Genetics and epigenetics of the Cyp24a1 gene locus. (a) A portion of chromosome 2 containing the Cyp24a1 gene and flanking sequences, top row; RNA, RNA‐seq tracks from indicated tissues; H3K4me1, H3K27ac, and H3K4me3 refer to locations of these forms of modified histones obtained from chromatin immunoprecipitation and sequencing (ChIP‐seq) analysis of indicated tissues, middle rows; DHS: DNase 1 hypersensitive site analysis of Cyp24a1 flanking sequences in indicated tissues, bottom row. (b) Comparison of tracks for conserved noncoding sequences for indicated species with reference C57BL/6 genome. (c) Single nucleotide polymorphism (SNPs) and insertions and deletions (Indels) in various mouse strains compared to reference C57BL/6 genome.

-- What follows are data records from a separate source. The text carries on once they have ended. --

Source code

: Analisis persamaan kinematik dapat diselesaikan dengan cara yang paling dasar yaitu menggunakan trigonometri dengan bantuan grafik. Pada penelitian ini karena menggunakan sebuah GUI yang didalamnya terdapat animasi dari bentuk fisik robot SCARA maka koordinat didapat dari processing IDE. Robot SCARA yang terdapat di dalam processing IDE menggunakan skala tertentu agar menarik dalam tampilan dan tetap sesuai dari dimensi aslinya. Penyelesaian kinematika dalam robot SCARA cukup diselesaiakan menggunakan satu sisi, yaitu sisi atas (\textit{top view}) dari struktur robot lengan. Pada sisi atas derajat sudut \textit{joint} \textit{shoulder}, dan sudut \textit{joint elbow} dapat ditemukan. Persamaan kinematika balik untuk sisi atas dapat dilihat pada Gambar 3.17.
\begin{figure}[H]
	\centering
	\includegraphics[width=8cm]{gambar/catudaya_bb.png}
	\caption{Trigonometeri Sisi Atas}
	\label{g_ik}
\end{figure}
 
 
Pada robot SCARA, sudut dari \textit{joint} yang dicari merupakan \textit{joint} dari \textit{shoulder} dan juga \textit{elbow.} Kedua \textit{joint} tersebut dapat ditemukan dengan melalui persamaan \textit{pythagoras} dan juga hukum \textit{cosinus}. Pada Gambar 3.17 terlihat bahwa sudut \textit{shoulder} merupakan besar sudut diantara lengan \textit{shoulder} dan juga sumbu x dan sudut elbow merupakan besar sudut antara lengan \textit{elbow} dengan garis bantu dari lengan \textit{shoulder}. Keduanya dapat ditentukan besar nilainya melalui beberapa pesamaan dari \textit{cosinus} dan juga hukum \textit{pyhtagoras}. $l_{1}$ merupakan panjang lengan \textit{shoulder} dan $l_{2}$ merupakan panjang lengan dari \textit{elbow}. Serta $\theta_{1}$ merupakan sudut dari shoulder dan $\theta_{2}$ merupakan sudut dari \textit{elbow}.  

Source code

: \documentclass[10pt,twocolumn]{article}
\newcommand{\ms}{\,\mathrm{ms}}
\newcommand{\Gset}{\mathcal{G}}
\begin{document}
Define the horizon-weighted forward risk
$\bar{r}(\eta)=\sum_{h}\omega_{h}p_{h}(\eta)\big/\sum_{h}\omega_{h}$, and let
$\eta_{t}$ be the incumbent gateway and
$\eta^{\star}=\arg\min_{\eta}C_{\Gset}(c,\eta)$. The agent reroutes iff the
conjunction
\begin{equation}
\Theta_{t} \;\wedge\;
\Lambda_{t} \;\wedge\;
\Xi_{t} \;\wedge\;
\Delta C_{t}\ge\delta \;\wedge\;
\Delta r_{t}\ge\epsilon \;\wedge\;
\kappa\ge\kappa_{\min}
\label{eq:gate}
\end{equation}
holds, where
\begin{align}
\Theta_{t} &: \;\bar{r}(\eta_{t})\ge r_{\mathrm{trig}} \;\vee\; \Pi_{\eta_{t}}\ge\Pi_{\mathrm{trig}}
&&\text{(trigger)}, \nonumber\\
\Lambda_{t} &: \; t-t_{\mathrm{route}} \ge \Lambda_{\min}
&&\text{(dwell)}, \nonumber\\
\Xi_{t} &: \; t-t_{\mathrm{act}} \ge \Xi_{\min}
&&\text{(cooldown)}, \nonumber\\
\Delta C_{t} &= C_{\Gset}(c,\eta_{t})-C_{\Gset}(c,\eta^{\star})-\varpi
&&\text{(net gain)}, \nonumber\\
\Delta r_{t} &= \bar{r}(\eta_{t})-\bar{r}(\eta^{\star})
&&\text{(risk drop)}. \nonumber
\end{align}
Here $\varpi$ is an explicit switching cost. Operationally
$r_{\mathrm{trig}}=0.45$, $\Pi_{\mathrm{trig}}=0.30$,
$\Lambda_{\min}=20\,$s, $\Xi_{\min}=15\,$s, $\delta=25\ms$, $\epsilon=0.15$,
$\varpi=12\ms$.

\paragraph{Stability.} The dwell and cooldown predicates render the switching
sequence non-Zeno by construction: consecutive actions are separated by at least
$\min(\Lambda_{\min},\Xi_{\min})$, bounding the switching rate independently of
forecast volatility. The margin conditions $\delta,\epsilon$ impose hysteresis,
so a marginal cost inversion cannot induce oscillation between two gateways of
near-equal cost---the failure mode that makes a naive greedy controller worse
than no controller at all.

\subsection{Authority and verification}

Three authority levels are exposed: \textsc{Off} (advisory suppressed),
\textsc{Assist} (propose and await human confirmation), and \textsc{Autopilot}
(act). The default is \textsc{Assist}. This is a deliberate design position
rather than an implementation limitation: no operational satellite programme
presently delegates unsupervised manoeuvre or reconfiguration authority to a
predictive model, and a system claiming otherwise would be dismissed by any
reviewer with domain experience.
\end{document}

Regions of possible regulatory function based on epigenetic marks are indicated by highlighted areas in a–c

Sequences surrounding these regions of chromatin modifications and DHS were also found to be conserved in other mammalian species, including humans (Figure 2b, tracks labeled CNS [conserved noncoding sequence]), suggesting common regulatory pathway across species. Remarkably, the same region contained multiple genetic variations/deletions in the Klotho‐susceptible strains compared to C57BL/6 (Figure 2c, tracks labeled Indels, SNPs). We propose that these noncoding genetic variations in the putative Cyp24a1 super‐enhancer lead to reduced basal expression of Cyp24a1 in susceptible strains making them more reliant on Klotho for regulation of Cyp24a1 to maintain healthy levels of serum vitamin D3.

CONFLICT OF INTEREST

None declared.

AUTHOR CONTRIBUTIONS

JMS designed and supervised the study; AV and MS performed the experiments; AS and RS did the genetic analysis of kidney‐specific variations in Cyp24a1 gene. JMS and RS wrote the paper and all authors read and commented on the manuscript.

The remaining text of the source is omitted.